Quelles performances VIGIL-MESH atteint-il ?
Le banc de mesure local multiprocessus a traité 1 000 000 de paquets avec zéro perte, à plus de 350 000 paquets par seconde. Il faut préciser le contexte : ce chiffre est mesuré en loopback (plusieurs processus sur une même machine), ni sur WAN ni sur plusieurs hôtes. C'est une mesure de débit du chemin de données, pas une performance de bout en bout sur Internet.
Quelle latence puis-je attendre ?
Aucune mesure de latence WAN n'est publiée à ce jour. En chemin direct, la session étant de pair à pair, la latence est pour l'essentiel celle de votre propre réseau entre les deux machines. Nous ne communiquons pas de RTT chiffré, faute de mesure WAN représentative à présenter.
Les objectifs de performance annoncés sont-ils garantis ?
Il faut distinguer deux choses : les mesures (ce que le banc a réellement observé) et les SLO, qui sont des objectifs de conception. Un objectif de conception n'est pas une mesure et nous ne le présentons jamais comme tel. Les chiffres WAN de bout en bout dépendront de votre réseau et de vos conditions réelles.
Le passage par une vigie ralentit-il la connexion ?
Le relais n'est utilisé qu'au démarrage, le temps d'établir le lien direct ; ensuite, le trafic bascule sans coupure sur le chemin de pair à pair, le plus court.

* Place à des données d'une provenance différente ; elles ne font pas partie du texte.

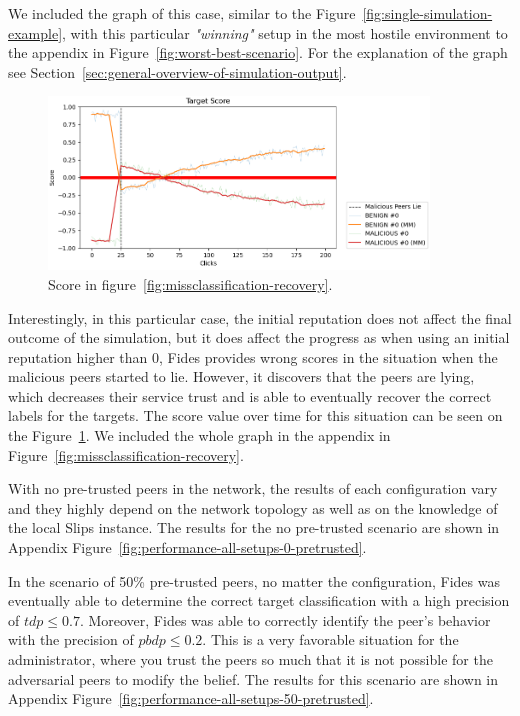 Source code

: We included the graph of this case, similar to the Figure~\ref{fig:single-simulation-example}, with this particular \textit{"winning"} setup in the most hostile environment to the appendix in Figure~\ref{fig:worst-best-scenario}. For the explanation of the graph see Section~\ref{sec:general-overview-of-simulation-output}.

\begin{figure}[h!]
    \centering
    \includegraphics[width=0.9\textwidth]{assets/misclassification_score.png}
    \caption{Score in figure~\ref{fig:missclassification-recovery}.}
    \label{fig:missclassification-score-only}
\end{figure}

Interestingly, in this particular case, the initial reputation does not affect the final outcome of the simulation, but it does affect the progress as when using an initial reputation higher than $0$, Fides provides wrong scores in the situation when the malicious peers started to lie.
However, it discovers that the peers are lying, which decreases their service trust and is able to eventually recover the correct labels for the targets.
The score value over time for this situation can be seen on the Figure~\ref{fig:missclassification-score-only}.
We included the whole graph in the appendix in Figure~\ref{fig:missclassification-recovery}.

With no pre-trusted peers in the network, the results of each configuration vary and they highly depend on the network topology as well as on the knowledge of the local Slips instance. The results for the no pre-trusted scenario are shown in Appendix Figure~\ref{fig:performance-all-setups-0-pretrusted}.

In the scenario of 50\% pre-trusted peers, no matter the configuration, Fides was eventually able to determine the correct target classification with a high precision of $tdp \leq 0.7$. Moreover, Fides was able to correctly identify the peer's behavior with the precision of $pbdp \leq 0.2$. This is a very favorable situation for the administrator, where you trust the peers so much that it is not possible for the adversarial peers to modify the belief. The results for this scenario are shown in Appendix Figure~\ref{fig:performance-all-setups-50-pretrusted}. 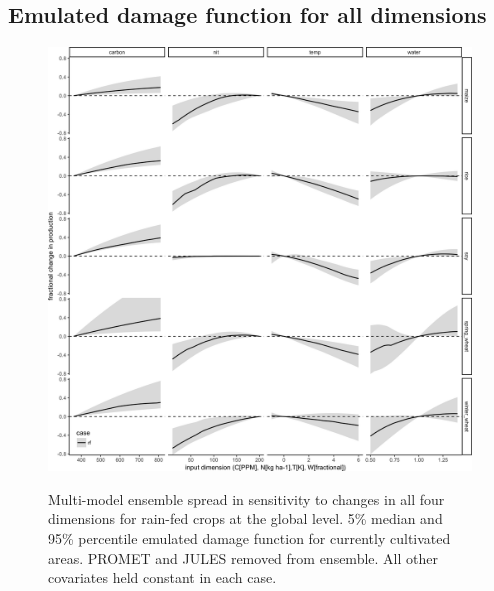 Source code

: \documentclass[10pt]{article}
\begin{document}
\subsection{Emulated damage function for all dimensions}
\begin{figure}[h!]
\includegraphics[width=\textwidth]{em_CTWN_all_crops.png}\\
\caption{Multi-model ensemble spread in sensitivity to changes in all four dimensions for rain-fed crops at the global level. 5\% median and 95\% percentile emulated damage function for currently cultivated areas. PROMET and JULES removed from ensemble. All other covariates held constant in each case.}
\label{fig:all_dims}
\end{figure}
\end{document}
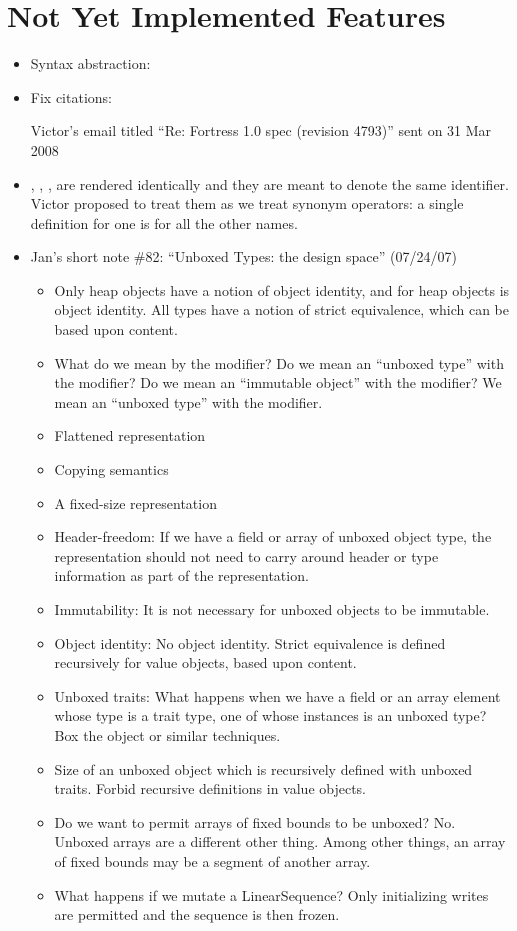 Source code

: \section{Not Yet Implemented Features}
\begin{itemize}
\item Syntax abstraction:

\item Fix citations:

Victor's email titled ``Re: Fortress 1.0 spec (revision 4793)'' sent on
31 Mar 2008

\item {}, , ,  are rendered identically and they are meant to denote the same identifier.
Victor proposed to treat them as we treat synonym operators: a single definition for one is for all the other names.

\item Jan's short note \#82: ``Unboxed Types: the design space'' (07/24/07)
 \begin{itemize}
\item Only heap objects have a notion of object identity, and for heap objects
 is object identity. All types have a notion of strict equivalence, which can be based upon content.
\item What do we mean by the  modifier? Do we mean an ``unboxed type'' with the  modifier? Do we mean an ``immutable object'' with the  modifier? We mean an ``unboxed type'' with the  modifier.
\item Flattened representation
\item Copying semantics
\item A fixed-size representation
\item Header-freedom: If we have a field or array of unboxed object type, the representation should not need to carry around header or type information as part of the representation.
\item Immutability: It is not necessary for unboxed objects to be immutable.
\item Object identity: No object identity. Strict equivalence is defined recursively for value objects, based upon content.
\item Unboxed traits: What happens when we have a field or an array element whose type is a trait type, one of whose instances is an unboxed type? Box the object or similar techniques.
\item Size of an unboxed object which is recursively defined with unboxed traits. Forbid recursive definitions in value objects.
\item Do we want to permit arrays of fixed bounds to be unboxed? No. Unboxed arrays are a different other thing. Among other things, an array of fixed bounds may be a segment of another array.
\item What happens if we mutate a LinearSequence? Only initializing writes are permitted and the sequence is then frozen.
 \end{itemize}


\end{itemize}
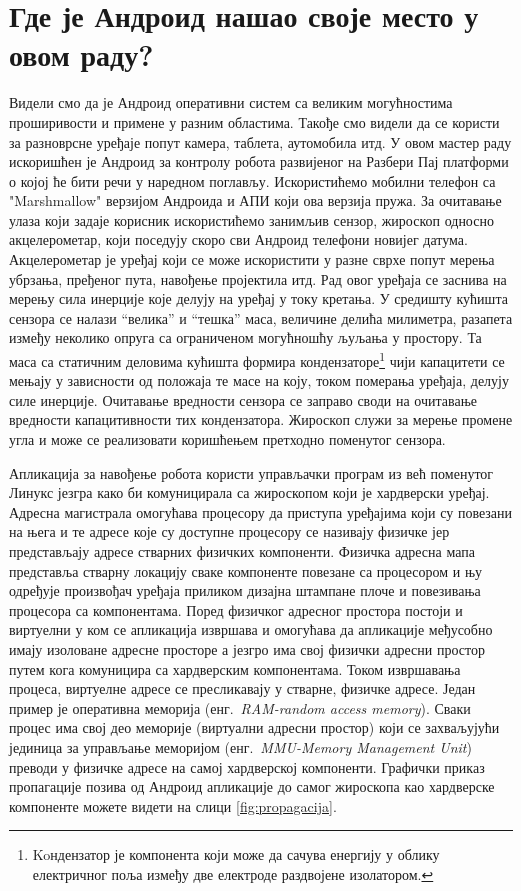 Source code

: \documentclass[12pt,oneside]{memoir}
\theoremstyle{remark}
\begin{document}
\section{Где је Андроид нашао своје место у овом раду?}
Видели смо да је Андроид оперативни систем са великим могућностима проширивости и примене у разним областима. Такође смо видели да се користи за разноврсне уређаје попут камера, таблета, аутомобила итд. У овом мастер раду искоришћен је Андроид за контролу робота развијеног на Разбери Пај платформи о којој ће бити речи у наредном поглављу. 
Искористићемо мобилни телефон са "Marshmallow" верзијом Андроида и АПИ који ова верзија пружа. За очитавање улаза који задаје корисник искористићемо занимљив сензор,  жироскоп односно акцелерометар, који поседују скоро сви Андроид телефони новијег датума. Акцелерометар је уређај који се може искористити у разне сврхе попут мерења убрзања, пређеног пута, навођење пројектила итд. Рад овог уређаја се заснива на мерењу сила инерције које делују на уређај у току кретања. У средишту кућишта сензора се налази \enquote{велика} и \enquote{тешка} маса, величине делића милиметра, разапета између неколико опруга са ограниченом могућношћу љуљања у простору. Та маса са статичним деловима кућишта формира кондензаторе\footnote{Koндензатор је компонента који може да сачува енергију у облику електричног поља између две електроде раздвојене изолатором.} чији капацитети се мењају у зависности од положаја те масе на коју, током померања уређаја, делују силе инерције. Очитавање вредности сензора се заправо своди на очитавање вредности капацитивности тих кондензатора. Жироскоп служи за мерење промене угла и може се реализовати коришћењем претходно поменутог сензора.

Апликација за навођење робота користи управљачки програм из већ поменутог Линукс језгра како би комуницирала са жироскопом који је хардверски уређај. Адресна магистрала омогућава процесору да приступа уређајима који су повезани на њега и те адресе које су доступне процесору се називају физичке јер представљају адресе стварних физичких компоненти. Физичка адресна мапа представља  стварну локацију сваке компоненте повезане са процесором и њу одређује произвођач уређаја приликом дизајна штампане плоче и повезивања процесора са компонентама. Поред физичког адресног простора постоји и виртуелни у ком се апликација извршава и омогућава да апликације међусобно имају изоловане адресне просторе а језгро има свој физички адресни простор путем кога комуницира са хардверским компонентама. Током извршавања процеса, виртуелне адресе се пресликавају у стварне, физичке адресе. Један пример је оперативна меморија (енг.~{\em RAM-random access memory}). Сваки процес има свој део меморије (виртуални адресни простор) који се захваљујући јединица за управљање меморијом (енг.~{\em MMU-Memory Management Unit}) преводи у физичке адресе на самој хардверској компоненти. Графички приказ пропагације позива од Андроид апликације до самог жироскопа као хардверске компоненте можете видети на слици \ref{fig:propagacija}.
\end{document}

Lorsque la traversée du NAT échoue et que le relais reste nécessaire, le chemin passe par la vigie, ce qui peut ajouter de la latence selon sa localisation.
Ces mesures valent-elles pour la production ?
Non, il faut rester prudent : les chiffres cités proviennent d'un banc en loopback et VIGIL-MESH n'est pas présenté comme définitivement prêt pour la production. Mesurez dans votre propre environnement avant tout dimensionnement critique.

Tarifs et démarrage

Comment commencer avec VIGIL-MESH ?
Créez un compte : un espace de travail (workspace) est alors provisionné pour vous. Vous téléchargez ensuite le client sur vos machines, elles rejoignent le mesh et deviennent joignables par une adresse stable. La console vous donne la topologie, la policy et l'audit en un seul endroit.
Le client est-il gratuit ?
Oui, le téléchargement du client est gratuit sur toutes les plateformes. Le service, lui, se souscrit par espace de travail (workspace) : c'est le niveau auquel s'organisent les membres, les réseaux et la policy.
Combien coûte le service ?
Deux offres. Gratuit, pour les particuliers : trafic direct de pair à pair illimité et un quota mensuel de trafic relayé par vigie pour chaque device (facturé au Go au-delà). Pro, pour les professionnels : un abonnement mensuel qui inclut des devices et une vigie dédiée, puis un prix fixe par device supplémentaire, sans limite de consommation. La grille complète et à jour est publiée sur la page Tarifs du site.
Puis-je auto-héberger toute l'infrastructure ?
Vous pouvez auto-héberger votre propre vigie (le relais), avec le même binaire que l'infrastructure. Le contrôleur (l'annuaire et la policy) reste opéré comme service : c'est lui qui provisionne les espaces de travail et distribue les cartes réseau signées.

In English

Frequently asked questions about VIGIL-MESH: how a mesh VPN differs from a classic hub-and-spoke VPN, how encrypted broadcast and multicast traverse the mesh like a LAN, and how to self-host your own blind relay.

We keep the answers honest: VIGIL is an L3 overlay with L2-like diffusion (not true bridged L2), traffic is end-to-end QUIC with a hybrid post-quantum key exchange, and no independent security audit has been done yet. Throughput numbers come from a local multi-process loopback bench, not from WAN or multi-host tests.